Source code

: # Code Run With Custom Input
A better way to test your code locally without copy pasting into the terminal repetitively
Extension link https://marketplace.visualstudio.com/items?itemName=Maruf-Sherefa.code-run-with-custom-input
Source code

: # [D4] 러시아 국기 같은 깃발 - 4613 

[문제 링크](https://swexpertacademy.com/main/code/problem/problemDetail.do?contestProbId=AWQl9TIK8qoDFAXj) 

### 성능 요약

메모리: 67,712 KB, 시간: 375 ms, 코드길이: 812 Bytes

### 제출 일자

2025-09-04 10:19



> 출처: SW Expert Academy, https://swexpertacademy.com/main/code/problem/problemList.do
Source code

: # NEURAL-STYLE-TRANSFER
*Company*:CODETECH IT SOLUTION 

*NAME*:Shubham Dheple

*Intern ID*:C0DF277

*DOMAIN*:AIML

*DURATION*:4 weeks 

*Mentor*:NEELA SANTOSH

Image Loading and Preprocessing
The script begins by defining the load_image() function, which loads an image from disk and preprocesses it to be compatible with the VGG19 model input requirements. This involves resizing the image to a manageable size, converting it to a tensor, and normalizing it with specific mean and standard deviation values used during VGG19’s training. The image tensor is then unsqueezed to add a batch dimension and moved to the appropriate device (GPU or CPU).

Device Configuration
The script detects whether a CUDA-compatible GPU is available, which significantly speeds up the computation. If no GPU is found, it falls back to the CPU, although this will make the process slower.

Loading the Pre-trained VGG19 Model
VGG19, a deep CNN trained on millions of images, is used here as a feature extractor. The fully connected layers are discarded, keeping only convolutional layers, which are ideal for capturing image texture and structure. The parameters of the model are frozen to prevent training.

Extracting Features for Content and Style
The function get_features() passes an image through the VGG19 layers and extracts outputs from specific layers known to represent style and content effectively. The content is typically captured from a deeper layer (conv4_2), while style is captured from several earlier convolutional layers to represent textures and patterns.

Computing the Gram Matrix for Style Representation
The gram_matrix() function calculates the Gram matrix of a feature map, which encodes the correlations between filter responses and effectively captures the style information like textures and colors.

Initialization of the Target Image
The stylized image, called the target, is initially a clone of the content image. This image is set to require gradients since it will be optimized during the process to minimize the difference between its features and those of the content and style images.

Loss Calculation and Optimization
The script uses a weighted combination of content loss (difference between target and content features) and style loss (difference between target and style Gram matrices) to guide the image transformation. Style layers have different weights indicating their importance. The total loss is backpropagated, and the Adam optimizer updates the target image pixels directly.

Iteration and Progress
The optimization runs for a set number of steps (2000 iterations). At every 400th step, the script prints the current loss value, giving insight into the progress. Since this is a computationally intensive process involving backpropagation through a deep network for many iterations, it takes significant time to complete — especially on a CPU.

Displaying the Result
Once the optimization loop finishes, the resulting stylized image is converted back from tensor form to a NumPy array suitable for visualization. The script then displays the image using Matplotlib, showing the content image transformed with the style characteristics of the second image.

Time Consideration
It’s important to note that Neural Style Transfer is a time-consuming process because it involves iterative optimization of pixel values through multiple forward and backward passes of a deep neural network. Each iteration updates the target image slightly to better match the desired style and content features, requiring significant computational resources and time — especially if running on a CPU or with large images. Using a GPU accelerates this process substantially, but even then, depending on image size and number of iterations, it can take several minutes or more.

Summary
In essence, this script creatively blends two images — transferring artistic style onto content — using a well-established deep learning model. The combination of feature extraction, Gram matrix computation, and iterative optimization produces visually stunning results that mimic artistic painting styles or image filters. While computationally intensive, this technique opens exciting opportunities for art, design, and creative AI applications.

§ §

Problem requirements —
Output exactly the lines of the material above from the one containing "Device Configuration" up to and including the one containing "Extracting Features for Content and Style".

The completed task —
Device Configuration
The script detects whether a CUDA-compatible GPU is available, which significantly speeds up the computation. If no GPU is found, it falls back to the CPU, although this will make the process slower.

Loading the Pre-trained VGG19 Model
VGG19, a deep CNN trained on millions of images, is used here as a feature extractor. The fully connected layers are discarded, keeping only convolutional layers, which are ideal for capturing image texture and structure. The parameters of the model are frozen to prevent training.

Extracting Features for Content and Style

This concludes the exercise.